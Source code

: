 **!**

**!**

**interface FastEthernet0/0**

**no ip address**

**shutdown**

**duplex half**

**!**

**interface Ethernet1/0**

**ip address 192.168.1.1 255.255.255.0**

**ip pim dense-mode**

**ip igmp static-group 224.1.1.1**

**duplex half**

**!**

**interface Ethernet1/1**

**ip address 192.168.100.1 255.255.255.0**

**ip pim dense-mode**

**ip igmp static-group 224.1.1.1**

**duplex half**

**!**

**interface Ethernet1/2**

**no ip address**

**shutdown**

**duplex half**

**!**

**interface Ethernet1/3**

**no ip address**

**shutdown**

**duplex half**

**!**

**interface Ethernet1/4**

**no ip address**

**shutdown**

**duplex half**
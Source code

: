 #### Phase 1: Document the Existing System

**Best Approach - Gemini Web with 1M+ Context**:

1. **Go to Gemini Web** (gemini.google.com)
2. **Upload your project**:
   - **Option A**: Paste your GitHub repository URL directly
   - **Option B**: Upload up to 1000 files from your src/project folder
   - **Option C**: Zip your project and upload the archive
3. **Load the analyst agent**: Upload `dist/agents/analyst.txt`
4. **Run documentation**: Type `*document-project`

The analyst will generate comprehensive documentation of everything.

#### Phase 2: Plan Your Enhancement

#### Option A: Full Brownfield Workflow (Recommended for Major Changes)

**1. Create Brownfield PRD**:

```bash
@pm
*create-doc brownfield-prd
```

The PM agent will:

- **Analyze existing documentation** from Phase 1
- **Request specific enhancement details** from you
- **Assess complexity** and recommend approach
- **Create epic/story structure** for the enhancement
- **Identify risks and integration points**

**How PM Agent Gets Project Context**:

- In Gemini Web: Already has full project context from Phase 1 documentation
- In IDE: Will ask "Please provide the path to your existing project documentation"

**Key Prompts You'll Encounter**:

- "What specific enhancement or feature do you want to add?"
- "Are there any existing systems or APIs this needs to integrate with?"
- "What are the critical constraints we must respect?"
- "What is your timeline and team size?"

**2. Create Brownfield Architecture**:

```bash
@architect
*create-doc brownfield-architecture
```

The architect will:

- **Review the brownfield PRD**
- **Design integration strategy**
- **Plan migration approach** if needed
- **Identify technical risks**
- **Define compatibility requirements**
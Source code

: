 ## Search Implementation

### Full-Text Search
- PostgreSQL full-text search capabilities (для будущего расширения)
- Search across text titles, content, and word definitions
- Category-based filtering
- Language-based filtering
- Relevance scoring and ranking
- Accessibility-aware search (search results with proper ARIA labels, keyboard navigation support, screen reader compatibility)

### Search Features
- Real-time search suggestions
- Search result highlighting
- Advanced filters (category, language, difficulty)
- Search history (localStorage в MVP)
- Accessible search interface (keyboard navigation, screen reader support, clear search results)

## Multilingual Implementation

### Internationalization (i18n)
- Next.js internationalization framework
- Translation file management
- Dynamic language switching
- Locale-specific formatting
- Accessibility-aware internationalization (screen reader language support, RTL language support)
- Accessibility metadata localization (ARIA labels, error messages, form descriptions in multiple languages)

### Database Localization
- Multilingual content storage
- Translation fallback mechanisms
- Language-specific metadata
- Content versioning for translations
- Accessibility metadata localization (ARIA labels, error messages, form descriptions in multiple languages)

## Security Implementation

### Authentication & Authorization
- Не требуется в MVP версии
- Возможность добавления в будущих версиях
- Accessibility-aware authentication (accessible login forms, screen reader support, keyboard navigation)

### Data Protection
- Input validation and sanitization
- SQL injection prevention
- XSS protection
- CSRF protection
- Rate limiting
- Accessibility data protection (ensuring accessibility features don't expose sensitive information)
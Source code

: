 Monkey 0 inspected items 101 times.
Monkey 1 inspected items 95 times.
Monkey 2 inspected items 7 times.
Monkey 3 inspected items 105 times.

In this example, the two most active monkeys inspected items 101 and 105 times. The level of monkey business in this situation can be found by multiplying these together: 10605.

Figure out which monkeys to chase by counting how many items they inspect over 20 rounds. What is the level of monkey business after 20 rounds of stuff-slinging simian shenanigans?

⁂

▶ _Exercise requirements_
In the entries above, the lines between the one holding "### Internationalization (i18n)" and the one holding "Monkey 3 inspected items 105 times.", inclusive, are to be printed exactly as written, and those alone.

▶ _Your solution_
### Internationalization (i18n)
- Next.js internationalization framework
- Translation file management
- Dynamic language switching
- Locale-specific formatting
- Accessibility-aware internationalization (screen reader language support, RTL language support)
- Accessibility metadata localization (ARIA labels, error messages, form descriptions in multiple languages)

### Database Localization
- Multilingual content storage
- Translation fallback mechanisms
- Language-specific metadata
- Content versioning for translations
- Accessibility metadata localization (ARIA labels, error messages, form descriptions in multiple languages)

## Security Implementation

### Authentication & Authorization
- Не требуется в MVP версии
- Возможность добавления в будущих версиях
- Accessibility-aware authentication (accessible login forms, screen reader support, keyboard navigation)

### Data Protection
- Input validation and sanitization
- SQL injection prevention
- XSS protection
- CSRF protection
- Rate limiting
- Accessibility data protection (ensuring accessibility features don't expose sensitive information)
Source code

: Monkey 0 inspected items 101 times.
Monkey 1 inspected items 95 times.
Monkey 2 inspected items 7 times.
Monkey 3 inspected items 105 times.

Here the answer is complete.